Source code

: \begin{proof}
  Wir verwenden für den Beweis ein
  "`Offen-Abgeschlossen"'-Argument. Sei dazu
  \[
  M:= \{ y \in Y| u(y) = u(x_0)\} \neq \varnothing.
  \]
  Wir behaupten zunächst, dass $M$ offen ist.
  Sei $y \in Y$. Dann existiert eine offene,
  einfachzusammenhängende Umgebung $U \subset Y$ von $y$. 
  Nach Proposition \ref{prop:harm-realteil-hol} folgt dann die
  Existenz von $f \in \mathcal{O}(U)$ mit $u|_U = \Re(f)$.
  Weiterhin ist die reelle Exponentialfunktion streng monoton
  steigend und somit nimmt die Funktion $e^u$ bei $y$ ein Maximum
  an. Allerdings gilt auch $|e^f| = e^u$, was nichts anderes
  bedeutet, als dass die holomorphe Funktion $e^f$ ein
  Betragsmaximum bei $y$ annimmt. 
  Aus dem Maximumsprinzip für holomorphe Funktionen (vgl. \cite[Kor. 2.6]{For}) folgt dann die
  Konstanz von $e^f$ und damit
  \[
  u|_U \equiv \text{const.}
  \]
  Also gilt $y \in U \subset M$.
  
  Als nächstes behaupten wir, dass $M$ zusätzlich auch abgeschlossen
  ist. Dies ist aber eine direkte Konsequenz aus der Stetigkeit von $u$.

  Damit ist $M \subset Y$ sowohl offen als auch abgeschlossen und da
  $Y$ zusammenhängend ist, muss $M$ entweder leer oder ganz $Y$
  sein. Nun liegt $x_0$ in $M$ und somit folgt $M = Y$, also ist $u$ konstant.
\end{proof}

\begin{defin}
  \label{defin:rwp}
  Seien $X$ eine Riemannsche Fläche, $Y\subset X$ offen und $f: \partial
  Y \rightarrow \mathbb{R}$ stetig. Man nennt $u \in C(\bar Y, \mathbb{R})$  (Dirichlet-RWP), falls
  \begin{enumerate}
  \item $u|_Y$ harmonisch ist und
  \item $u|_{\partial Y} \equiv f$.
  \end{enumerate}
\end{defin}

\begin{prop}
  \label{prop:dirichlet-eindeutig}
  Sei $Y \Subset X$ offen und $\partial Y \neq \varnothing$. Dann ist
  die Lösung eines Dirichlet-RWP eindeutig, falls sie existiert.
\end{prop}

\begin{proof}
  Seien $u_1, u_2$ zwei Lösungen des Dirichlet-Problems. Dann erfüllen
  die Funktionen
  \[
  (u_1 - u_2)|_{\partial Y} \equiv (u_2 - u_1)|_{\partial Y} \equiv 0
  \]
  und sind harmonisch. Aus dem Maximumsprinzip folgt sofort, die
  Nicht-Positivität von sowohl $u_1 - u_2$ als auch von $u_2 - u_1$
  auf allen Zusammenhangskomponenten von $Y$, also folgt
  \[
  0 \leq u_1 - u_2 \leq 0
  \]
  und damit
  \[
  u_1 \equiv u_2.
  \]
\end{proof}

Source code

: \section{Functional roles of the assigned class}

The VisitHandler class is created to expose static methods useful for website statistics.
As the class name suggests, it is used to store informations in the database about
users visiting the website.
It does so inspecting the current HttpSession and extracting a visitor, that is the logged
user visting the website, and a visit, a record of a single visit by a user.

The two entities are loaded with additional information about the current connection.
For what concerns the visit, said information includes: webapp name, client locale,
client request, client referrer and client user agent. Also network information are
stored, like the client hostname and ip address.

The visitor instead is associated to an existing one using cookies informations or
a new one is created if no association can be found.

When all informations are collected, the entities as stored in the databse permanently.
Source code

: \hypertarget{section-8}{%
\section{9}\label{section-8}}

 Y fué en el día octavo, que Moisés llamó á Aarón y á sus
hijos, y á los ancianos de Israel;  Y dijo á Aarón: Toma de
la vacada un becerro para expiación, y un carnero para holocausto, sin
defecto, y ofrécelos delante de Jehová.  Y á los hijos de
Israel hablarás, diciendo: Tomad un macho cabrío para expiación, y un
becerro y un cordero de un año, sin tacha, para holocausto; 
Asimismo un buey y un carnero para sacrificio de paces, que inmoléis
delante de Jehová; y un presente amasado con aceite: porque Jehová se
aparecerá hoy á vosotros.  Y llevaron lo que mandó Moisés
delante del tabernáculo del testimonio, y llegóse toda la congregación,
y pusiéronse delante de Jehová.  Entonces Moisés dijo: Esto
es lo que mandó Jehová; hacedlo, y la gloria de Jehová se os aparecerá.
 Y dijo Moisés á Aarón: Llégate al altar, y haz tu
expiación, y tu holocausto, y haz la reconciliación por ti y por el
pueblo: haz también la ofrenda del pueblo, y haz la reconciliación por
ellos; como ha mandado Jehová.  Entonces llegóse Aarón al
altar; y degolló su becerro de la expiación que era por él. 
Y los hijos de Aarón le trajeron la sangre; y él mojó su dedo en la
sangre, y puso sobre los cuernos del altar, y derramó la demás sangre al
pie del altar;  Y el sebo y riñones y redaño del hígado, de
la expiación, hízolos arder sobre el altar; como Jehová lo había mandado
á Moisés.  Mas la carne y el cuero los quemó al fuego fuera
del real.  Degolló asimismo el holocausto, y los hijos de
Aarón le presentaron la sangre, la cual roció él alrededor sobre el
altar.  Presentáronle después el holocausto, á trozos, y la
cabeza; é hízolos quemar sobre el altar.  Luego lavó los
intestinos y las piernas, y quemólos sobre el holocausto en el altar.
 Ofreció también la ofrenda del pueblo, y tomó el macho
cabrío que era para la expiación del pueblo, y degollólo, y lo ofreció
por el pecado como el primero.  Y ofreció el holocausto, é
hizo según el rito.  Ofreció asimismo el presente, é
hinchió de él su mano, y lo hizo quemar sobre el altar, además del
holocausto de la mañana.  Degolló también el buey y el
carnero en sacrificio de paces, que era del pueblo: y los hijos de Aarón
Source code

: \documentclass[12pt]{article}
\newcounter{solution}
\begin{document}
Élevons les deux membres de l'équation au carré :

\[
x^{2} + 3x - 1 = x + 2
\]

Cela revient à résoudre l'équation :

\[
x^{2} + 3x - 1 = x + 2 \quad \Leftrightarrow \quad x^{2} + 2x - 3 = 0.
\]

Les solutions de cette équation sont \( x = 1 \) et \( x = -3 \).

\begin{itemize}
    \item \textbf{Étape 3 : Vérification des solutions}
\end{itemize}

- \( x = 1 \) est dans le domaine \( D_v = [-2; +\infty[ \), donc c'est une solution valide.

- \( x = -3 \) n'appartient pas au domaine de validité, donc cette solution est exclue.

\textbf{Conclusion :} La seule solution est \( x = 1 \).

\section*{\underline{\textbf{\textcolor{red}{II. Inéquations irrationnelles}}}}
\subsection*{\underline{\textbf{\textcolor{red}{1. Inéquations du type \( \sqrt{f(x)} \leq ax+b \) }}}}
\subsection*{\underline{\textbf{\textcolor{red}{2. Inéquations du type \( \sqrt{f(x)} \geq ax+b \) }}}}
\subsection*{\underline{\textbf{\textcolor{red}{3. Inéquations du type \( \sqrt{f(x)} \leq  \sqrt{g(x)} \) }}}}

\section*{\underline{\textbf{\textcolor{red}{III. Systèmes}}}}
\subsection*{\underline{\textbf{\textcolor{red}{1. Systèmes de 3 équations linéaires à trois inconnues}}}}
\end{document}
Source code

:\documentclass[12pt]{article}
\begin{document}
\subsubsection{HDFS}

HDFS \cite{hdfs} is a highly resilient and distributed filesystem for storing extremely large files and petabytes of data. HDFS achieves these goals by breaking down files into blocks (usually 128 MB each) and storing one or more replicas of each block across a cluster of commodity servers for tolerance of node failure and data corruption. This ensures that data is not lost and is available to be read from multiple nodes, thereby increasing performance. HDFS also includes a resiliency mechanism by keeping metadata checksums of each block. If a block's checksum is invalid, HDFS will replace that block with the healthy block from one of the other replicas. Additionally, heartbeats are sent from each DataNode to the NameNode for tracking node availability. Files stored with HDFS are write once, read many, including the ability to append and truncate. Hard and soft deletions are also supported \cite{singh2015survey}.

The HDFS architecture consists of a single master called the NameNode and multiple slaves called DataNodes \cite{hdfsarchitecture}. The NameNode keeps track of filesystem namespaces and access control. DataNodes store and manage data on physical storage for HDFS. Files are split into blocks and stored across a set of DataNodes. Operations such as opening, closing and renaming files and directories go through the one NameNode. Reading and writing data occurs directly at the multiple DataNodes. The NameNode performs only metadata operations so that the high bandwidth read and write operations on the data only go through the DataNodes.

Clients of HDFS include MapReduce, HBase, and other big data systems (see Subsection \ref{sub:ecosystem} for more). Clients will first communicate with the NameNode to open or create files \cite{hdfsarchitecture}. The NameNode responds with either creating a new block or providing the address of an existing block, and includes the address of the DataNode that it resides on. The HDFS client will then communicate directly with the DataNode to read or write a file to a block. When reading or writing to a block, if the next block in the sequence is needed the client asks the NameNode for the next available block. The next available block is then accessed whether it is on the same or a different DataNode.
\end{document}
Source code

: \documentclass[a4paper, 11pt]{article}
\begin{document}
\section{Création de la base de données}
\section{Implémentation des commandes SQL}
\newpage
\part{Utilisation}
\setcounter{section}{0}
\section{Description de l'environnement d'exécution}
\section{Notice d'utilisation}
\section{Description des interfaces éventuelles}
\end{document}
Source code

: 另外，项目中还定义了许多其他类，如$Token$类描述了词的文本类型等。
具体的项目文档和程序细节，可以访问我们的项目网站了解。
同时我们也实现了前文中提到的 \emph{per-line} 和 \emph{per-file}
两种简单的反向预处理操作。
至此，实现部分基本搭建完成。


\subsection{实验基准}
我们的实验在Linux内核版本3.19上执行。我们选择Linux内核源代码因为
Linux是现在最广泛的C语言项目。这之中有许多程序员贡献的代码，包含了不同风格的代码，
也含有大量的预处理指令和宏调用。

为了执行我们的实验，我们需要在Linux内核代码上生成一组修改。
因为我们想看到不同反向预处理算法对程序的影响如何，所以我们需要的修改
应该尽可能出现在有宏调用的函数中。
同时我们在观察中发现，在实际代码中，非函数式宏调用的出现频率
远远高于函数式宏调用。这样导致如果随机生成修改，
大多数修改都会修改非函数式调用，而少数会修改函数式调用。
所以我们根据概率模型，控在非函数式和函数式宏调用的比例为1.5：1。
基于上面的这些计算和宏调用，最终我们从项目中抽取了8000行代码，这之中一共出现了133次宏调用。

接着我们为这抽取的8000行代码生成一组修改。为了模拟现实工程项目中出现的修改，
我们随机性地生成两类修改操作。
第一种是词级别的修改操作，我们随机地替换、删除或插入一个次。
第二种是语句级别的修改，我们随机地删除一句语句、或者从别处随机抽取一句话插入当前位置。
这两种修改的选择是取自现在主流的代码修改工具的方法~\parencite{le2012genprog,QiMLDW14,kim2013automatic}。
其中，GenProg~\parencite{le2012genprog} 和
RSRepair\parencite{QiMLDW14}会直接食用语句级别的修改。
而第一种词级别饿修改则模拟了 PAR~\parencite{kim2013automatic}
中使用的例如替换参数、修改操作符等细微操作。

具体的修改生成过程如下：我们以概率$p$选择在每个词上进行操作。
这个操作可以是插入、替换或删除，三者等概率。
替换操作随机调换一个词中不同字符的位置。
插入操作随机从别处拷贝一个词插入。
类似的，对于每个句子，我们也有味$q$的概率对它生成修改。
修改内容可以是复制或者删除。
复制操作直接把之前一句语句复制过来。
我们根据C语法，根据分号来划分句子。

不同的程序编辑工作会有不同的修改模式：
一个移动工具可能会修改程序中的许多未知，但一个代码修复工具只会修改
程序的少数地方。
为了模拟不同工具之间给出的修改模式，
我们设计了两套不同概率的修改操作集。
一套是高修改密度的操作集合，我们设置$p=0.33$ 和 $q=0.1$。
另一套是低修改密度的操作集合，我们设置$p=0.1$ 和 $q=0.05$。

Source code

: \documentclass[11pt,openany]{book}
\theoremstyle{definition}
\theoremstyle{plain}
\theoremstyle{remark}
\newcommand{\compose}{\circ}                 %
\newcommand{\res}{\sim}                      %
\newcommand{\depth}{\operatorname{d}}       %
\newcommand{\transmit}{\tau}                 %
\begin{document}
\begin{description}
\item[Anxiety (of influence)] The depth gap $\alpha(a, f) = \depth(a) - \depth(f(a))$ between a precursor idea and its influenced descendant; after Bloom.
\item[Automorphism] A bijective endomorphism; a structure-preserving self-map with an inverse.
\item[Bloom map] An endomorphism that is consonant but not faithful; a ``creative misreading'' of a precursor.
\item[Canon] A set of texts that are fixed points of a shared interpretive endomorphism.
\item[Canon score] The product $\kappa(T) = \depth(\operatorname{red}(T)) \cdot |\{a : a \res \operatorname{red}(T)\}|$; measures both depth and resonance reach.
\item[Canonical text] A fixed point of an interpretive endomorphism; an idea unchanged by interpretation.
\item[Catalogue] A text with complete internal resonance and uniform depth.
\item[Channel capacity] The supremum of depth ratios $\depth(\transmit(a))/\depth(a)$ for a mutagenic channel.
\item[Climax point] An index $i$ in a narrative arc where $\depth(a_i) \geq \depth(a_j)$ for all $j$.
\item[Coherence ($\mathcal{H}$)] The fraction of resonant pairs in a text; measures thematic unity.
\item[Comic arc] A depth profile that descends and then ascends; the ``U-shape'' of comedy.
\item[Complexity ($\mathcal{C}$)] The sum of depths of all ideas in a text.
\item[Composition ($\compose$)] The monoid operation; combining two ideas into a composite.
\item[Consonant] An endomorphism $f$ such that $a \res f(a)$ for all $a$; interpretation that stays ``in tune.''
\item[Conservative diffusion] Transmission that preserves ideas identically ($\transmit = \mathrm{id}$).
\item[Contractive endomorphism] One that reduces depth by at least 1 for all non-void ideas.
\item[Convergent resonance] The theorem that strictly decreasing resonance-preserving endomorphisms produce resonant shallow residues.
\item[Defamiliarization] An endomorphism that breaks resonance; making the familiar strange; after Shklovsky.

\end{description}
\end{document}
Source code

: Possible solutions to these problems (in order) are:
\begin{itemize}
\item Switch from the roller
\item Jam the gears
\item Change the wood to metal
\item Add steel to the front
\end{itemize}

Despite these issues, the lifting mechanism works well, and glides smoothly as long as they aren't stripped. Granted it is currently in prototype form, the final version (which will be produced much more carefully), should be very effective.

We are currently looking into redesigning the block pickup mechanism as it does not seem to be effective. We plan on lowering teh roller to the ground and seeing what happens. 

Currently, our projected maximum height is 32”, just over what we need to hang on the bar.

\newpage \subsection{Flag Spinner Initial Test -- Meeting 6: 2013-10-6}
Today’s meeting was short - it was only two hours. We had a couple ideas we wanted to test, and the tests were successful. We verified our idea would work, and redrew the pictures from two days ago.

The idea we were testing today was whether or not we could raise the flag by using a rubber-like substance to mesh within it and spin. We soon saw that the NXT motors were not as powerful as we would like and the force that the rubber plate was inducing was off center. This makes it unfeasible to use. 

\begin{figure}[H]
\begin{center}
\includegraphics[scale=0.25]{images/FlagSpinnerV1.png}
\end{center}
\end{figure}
------------------------------------------------------------
From the entries above, copy each line holding "como".

ellos; como ha mandado Jehová.  Entonces llegóse Aarón al
la expiación, hízolos arder sobre el altar; como Jehová lo había mandado
por el pecado como el primero.  Y ofreció el holocausto, é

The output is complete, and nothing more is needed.